Gitbox

Everyday git interface for human beings.

Gitbox: git client for Mac OS X (GUI)

Gitbox is a Mac OS X graphical interface for Git version control system. In a single window you see branches, history and working directory status.

Everyday operations are easy: stage and unstage changes with a checkbox. Commit, pull, merge and push with a single click. Double-click a change to show a diff with FileMerge.app or Kaleidoscope.

Gitbox.appDownload Gitbox Preview 0.9 Mb (June 21, 2010)

This is a preview version. The price will be announced later. There also will be a free version without expiration date.

Requires Xcode and Git to be installed.
Tested on Mac OS X 10.6.3 with Git 1.7.1.

Gitbox on Twitter: @gitboxupdates

Please send questions, bugs and suggestions to Oleg Andreev: oleganza@gmail.com (twitter)

Features

Check Out Everything. You may check out a local branch, tag and even a remote branch with a single dropdown button. From now on you don’t have to remember the obscure branch-tracking command or edit .git/config. Select the remote branch, type a local name for it and you’re done.

Up To Date. Gitbox updates working directory status each time you focus the window. When in background, it periodically fetches data from the selected remote branch and displays unmerged commits in the history. The status of the working directory, local and remote branches are always up to date.

Rich History. History shows all commits on both local and remote branches. Non-pushed commits are green. Non-pulled commits are grey. You can also select another local branch in a “Remote branch” menu to merge it into the current one.
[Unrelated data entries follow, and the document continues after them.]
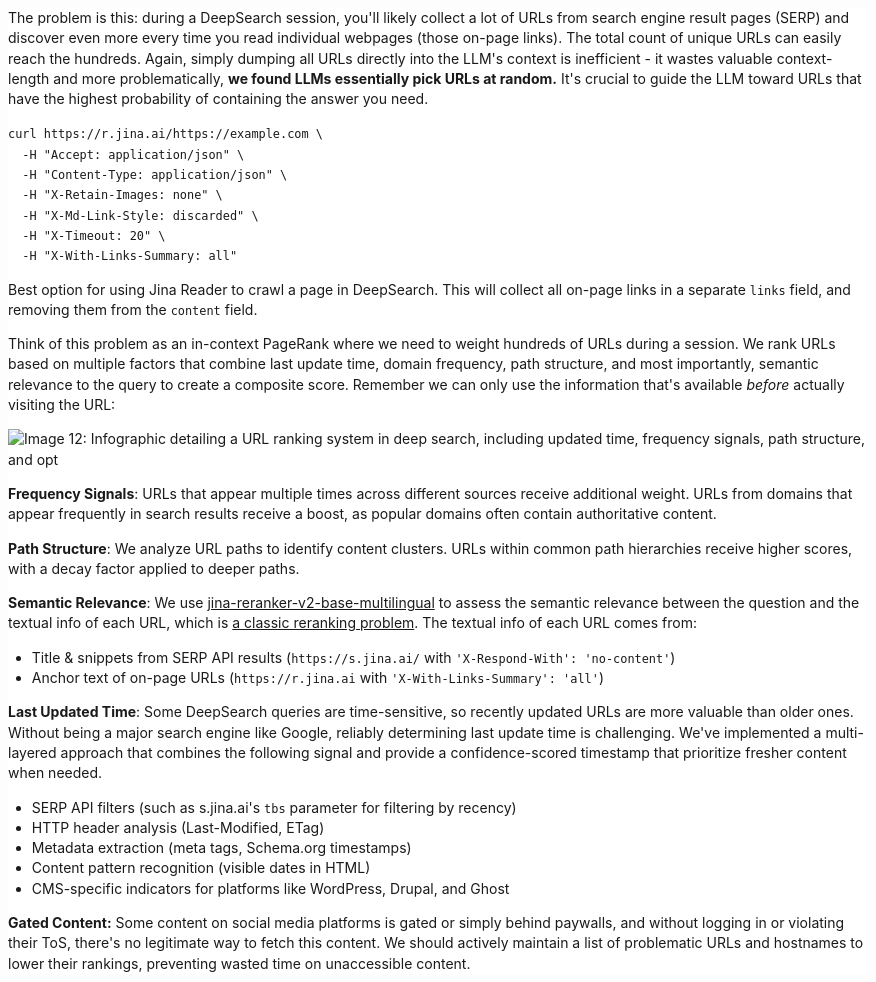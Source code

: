 The problem is this: during a DeepSearch session, you'll likely collect a lot of URLs from search engine result pages (SERP) and discover even more every time you read individual webpages (those on-page links). The total count of unique URLs can easily reach the hundreds. Again, simply dumping all URLs directly into the LLM's context is inefficient - it wastes valuable context-length and more problematically, **we found LLMs essentially pick URLs at random.** It's crucial to guide the LLM toward URLs that have the highest probability of containing the answer you need.

```
curl https://r.jina.ai/https://example.com \
  -H "Accept: application/json" \
  -H "Content-Type: application/json" \
  -H "X-Retain-Images: none" \
  -H "X-Md-Link-Style: discarded" \
  -H "X-Timeout: 20" \
  -H "X-With-Links-Summary: all"
```

Best option for using Jina Reader to crawl a page in DeepSearch. This will collect all on-page links in a separate `links` field, and removing them from the `content` field.

Think of this problem as an in-context PageRank where we need to weight hundreds of URLs during a session. We rank URLs based on multiple factors that combine last update time, domain frequency, path structure, and most importantly, semantic relevance to the query to create a composite score. Remember we can only use the information that's available _before_ actually visiting the URL:

![Image 12: Infographic detailing a URL ranking system in deep search, including updated time, frequency signals, path structure, and opt](https://jina-ai-gmbh.ghost.io/content/images/2025/03/url-ranking-illustration--2-.svg)

**Frequency Signals**: URLs that appear multiple times across different sources receive additional weight. URLs from domains that appear frequently in search results receive a boost, as popular domains often contain authoritative content.

**Path Structure**: We analyze URL paths to identify content clusters. URLs within common path hierarchies receive higher scores, with a decay factor applied to deeper paths.

**Semantic Relevance**: We use [jina-reranker-v2-base-multilingual](https://jina.ai/?sui&model=jina-reranker-v2-base-multilingual) to assess the semantic relevance between the question and the textual info of each URL, which is [a classic reranking problem](https://jina.ai/reranker/#what_reranker). The textual info of each URL comes from:

*   Title & snippets from SERP API results (`https://s.jina.ai/` with `'X-Respond-With': 'no-content'`)
*   Anchor text of on-page URLs (`https://r.jina.ai` with `'X-With-Links-Summary': 'all'`)

**Last Updated Time**: Some DeepSearch queries are time-sensitive, so recently updated URLs are more valuable than older ones. Without being a major search engine like Google, reliably determining last update time is challenging. We've implemented a multi-layered approach that combines the following signal and provide a confidence-scored timestamp that prioritize fresher content when needed.

*   SERP API filters (such as s.jina.ai's `tbs` parameter for filtering by recency)
*   HTTP header analysis (Last-Modified, ETag)
*   Metadata extraction (meta tags, Schema.org timestamps)
*   Content pattern recognition (visible dates in HTML)
*   CMS-specific indicators for platforms like WordPress, Drupal, and Ghost

**Gated Content:** Some content on social media platforms is gated or simply behind paywalls, and without logging in or violating their ToS, there's no legitimate way to fetch this content. We should actively maintain a list of problematic URLs and hostnames to lower their rankings, preventing wasted time on unaccessible content.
Clean Design. There are no palettes or additional windows cluttering the screen. Your repository fits nicely inside a single window with a few buttons. Use the Main Menu for infrequent operations such as adding a new repository URL or stashing away changes.

Super Fast. We all love the command line for the speed. But it is not very smart. Say, you move a file from one folder to another: in the Terminal you would have to “git rm” the old path (the file is gone, so no tab-completion) and “git add” the new path. And it becomes a real pain when you happen to rename multiple files. But in Gitbox you just click the checkbox. Status is updated instantly, you don’t have to type “git status” ever again.

Author

Oleg Andreev

Oleg Andreev is a software developer from St. Petersburg, Russia. Currently lives in Paris, France and works with Pierlis.

Oleg has 10-year experience in desktop applications- and web-development.